À parte estes detalhes, o romance apresenta-se muito bem estruturado e flerta com o gótico, o realismo mágico, o horror e a tragédia grega — com direito a alusões a Édipo e Medeia, além de um final catártico seguido por uma espécie de “Deus ex machina” — sem se deixar encaixar em nenhuma gaveta, o que me parece bastante original e contemporâneo.
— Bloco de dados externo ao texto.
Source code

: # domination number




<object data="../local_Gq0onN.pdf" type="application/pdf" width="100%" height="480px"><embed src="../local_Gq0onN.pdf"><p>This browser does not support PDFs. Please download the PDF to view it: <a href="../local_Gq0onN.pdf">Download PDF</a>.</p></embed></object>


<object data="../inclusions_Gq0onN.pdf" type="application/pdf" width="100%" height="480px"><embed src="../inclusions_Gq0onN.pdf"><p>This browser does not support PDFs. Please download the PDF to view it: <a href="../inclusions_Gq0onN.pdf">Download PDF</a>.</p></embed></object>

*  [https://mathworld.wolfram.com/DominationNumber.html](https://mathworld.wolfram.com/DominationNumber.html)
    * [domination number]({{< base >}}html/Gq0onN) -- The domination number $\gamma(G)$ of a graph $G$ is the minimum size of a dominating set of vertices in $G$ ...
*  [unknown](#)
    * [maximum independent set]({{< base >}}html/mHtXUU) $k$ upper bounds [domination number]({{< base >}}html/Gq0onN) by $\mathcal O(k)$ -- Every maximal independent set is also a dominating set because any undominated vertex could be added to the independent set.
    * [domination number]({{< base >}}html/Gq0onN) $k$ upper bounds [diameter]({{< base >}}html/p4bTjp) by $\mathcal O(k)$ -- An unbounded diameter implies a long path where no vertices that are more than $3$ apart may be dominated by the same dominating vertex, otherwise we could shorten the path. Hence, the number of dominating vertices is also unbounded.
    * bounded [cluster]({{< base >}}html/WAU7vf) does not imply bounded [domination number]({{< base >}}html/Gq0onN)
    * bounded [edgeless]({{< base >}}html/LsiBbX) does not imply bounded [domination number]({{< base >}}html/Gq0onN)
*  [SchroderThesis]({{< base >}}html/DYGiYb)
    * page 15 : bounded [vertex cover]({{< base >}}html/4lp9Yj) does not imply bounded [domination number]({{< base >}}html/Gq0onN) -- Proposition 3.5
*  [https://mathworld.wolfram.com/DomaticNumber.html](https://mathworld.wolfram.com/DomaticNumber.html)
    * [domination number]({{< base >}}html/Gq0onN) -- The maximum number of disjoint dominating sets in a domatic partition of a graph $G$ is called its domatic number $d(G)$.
Enquanto retrato da nossa sociedade e dos diversos aspectos das relações humanas, O condomínio revela-se um livro consistente e de rápida leitura, apesar de suas mais de trezentas páginas. E, como nas peças de teatro da antiguidade, depois da catarse, deixa-nos com a reflexão: onde não há aprendizagem histórica, o final de uma tragédia será apenas o terreno fértil para a próxima.

O condomínio
Frederico de Oliveira Toscano
Cepe
316 págs.
Frederico Toscano
É recifense e historiador. Publicou as obras À francesa: a Belle Époque do comer e do beber no Recife (terceiro lugar em Gastronomia no Prêmio Jabuti de 2015), O terceiro homem: a fotografia e o Recife de Ivan Granville; e Yes, nós temos Coca-Cola, todas pela Cepe. Na ficção, escreveu Carapaça escura (Patuá) e O rinoceronte na parede (Urutau), semifinalista no Prêmio Oceanos 2022.
Carla Bessa

É tradutora e escritora. Autora de Aí eu fiquei sem esse filho (2017).